> _PROBLEM TO WORK ON_
Return each line of the records holding the string "DEPT".

Saved entries:

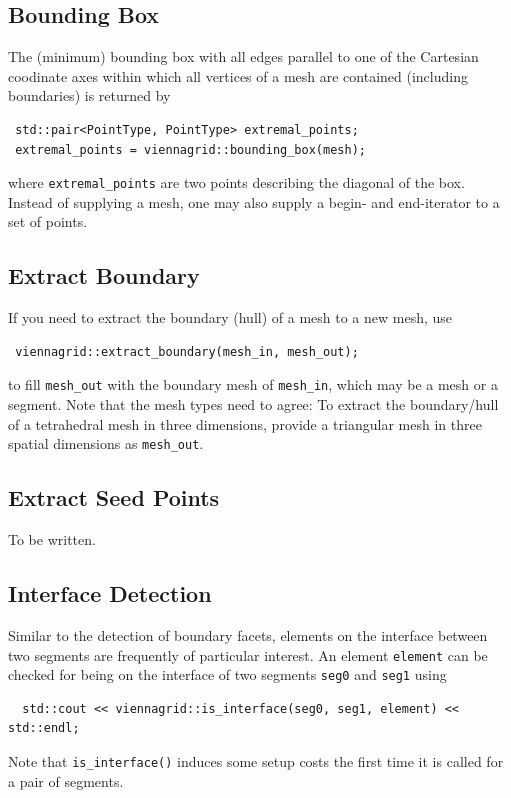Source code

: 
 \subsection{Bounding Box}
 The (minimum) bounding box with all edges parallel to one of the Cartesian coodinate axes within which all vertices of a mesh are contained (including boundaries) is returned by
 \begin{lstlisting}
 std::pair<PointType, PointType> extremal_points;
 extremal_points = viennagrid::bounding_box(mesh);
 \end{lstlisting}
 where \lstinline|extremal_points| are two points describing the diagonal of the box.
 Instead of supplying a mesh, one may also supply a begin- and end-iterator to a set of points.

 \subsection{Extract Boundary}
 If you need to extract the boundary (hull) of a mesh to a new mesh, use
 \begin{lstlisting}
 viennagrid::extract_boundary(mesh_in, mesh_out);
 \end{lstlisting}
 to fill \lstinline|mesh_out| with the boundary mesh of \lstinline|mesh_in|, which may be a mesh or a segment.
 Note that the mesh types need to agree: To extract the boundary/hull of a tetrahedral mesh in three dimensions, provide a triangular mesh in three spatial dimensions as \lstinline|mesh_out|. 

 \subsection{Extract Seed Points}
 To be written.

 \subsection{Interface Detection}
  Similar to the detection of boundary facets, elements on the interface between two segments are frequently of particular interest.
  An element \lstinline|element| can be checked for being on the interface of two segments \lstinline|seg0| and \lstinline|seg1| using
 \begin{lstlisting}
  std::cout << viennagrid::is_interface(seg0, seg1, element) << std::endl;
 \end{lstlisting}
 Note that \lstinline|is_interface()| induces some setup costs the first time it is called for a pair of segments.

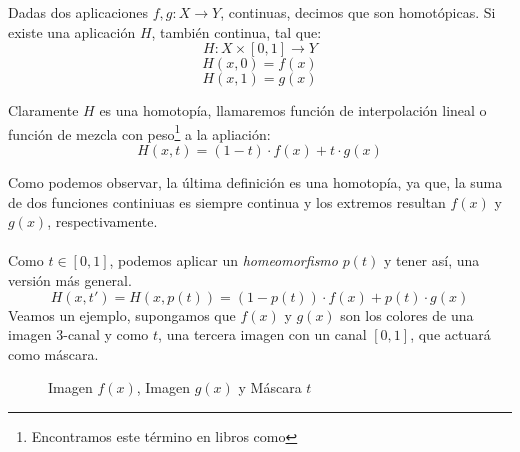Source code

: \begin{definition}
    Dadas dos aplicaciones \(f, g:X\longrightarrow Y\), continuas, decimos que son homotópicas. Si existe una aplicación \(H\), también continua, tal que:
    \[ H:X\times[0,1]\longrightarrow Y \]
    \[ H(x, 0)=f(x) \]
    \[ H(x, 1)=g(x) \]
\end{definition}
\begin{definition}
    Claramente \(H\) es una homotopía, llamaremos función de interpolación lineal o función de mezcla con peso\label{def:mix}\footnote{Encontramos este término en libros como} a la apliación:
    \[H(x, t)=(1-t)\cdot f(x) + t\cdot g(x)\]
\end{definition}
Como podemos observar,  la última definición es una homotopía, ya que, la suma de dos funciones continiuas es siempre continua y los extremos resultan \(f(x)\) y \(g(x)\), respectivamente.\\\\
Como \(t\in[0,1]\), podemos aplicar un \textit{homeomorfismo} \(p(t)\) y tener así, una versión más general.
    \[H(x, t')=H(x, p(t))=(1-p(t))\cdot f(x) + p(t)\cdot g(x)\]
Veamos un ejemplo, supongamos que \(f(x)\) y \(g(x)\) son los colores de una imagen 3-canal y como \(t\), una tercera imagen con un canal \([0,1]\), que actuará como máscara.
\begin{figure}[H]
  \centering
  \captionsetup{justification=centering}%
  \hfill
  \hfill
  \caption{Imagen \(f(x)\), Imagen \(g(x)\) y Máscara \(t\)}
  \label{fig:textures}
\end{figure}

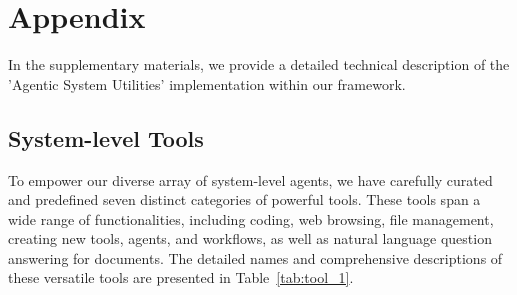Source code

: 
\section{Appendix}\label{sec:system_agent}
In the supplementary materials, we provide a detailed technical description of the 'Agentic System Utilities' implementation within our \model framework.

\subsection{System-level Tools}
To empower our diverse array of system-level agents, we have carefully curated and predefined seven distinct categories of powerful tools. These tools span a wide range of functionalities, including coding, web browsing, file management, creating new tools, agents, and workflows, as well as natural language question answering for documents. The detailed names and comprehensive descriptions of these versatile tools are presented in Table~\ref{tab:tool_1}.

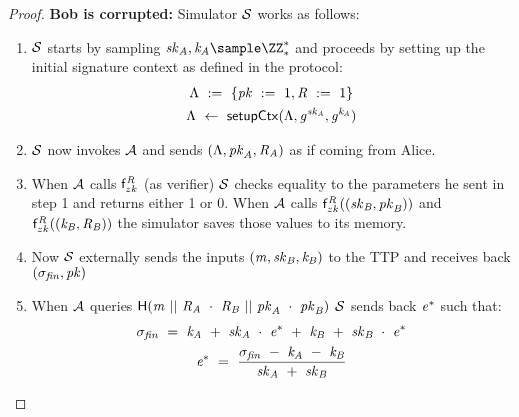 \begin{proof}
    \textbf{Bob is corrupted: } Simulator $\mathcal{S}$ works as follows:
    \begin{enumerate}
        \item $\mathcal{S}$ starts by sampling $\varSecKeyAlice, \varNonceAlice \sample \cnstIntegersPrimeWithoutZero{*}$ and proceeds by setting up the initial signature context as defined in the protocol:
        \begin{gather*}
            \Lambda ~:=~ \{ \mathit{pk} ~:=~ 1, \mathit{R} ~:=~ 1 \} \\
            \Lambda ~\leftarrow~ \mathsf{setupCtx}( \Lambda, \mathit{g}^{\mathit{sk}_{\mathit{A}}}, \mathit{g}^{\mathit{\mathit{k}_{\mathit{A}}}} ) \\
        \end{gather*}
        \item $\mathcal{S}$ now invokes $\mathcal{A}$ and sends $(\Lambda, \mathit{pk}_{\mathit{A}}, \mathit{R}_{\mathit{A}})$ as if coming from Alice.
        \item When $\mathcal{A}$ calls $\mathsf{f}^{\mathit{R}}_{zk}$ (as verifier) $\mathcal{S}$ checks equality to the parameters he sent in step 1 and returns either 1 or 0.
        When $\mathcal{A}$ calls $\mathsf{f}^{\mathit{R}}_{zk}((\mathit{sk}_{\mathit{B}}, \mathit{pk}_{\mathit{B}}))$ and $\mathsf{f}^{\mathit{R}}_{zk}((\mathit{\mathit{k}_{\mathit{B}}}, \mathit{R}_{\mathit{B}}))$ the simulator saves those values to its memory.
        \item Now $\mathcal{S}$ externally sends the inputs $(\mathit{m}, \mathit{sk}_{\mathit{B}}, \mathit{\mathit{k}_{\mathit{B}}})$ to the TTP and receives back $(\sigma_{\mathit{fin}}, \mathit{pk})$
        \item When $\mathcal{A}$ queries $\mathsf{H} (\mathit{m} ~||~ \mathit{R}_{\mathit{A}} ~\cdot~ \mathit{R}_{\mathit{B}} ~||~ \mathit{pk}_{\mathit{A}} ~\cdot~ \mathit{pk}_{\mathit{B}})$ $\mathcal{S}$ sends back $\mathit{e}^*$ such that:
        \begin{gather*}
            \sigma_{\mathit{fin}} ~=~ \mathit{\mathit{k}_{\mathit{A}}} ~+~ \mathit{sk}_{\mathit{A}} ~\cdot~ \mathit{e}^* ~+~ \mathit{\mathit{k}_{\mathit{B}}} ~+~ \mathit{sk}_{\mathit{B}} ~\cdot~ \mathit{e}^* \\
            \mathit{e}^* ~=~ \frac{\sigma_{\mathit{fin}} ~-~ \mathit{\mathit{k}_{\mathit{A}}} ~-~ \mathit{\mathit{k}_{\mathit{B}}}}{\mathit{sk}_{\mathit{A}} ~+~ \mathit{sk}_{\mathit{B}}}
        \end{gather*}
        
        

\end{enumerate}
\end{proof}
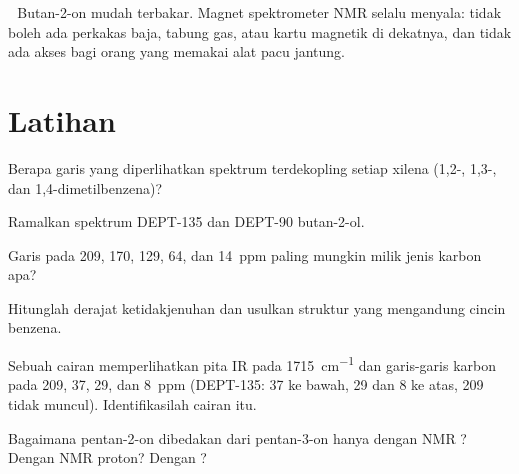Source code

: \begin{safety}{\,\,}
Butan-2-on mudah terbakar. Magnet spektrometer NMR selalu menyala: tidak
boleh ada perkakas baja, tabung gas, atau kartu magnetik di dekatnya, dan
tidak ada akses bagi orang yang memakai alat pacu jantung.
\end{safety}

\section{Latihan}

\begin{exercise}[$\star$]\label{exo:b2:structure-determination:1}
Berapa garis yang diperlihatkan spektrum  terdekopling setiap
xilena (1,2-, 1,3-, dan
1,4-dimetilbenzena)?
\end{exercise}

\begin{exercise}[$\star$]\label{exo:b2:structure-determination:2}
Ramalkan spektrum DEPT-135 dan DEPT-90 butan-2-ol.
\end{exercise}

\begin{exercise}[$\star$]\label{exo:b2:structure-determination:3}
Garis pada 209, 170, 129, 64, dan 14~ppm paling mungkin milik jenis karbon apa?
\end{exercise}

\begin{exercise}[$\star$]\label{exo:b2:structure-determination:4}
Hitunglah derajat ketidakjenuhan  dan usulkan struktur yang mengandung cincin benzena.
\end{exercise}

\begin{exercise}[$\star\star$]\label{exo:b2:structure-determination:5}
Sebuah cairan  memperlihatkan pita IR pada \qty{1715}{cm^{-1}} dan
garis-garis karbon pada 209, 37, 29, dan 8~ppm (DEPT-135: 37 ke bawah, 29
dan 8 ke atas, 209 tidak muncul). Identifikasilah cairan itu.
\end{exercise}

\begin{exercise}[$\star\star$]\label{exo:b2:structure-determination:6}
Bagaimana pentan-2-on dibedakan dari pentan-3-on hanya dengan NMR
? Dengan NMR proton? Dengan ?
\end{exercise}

> _WRITTEN ANSWER_
Ramalkan spektrum DEPT-135 dan DEPT-90 butan-2-ol.
garis-garis karbon pada 209, 37, 29, dan 8~ppm (DEPT-135: 37 ke bawah, 29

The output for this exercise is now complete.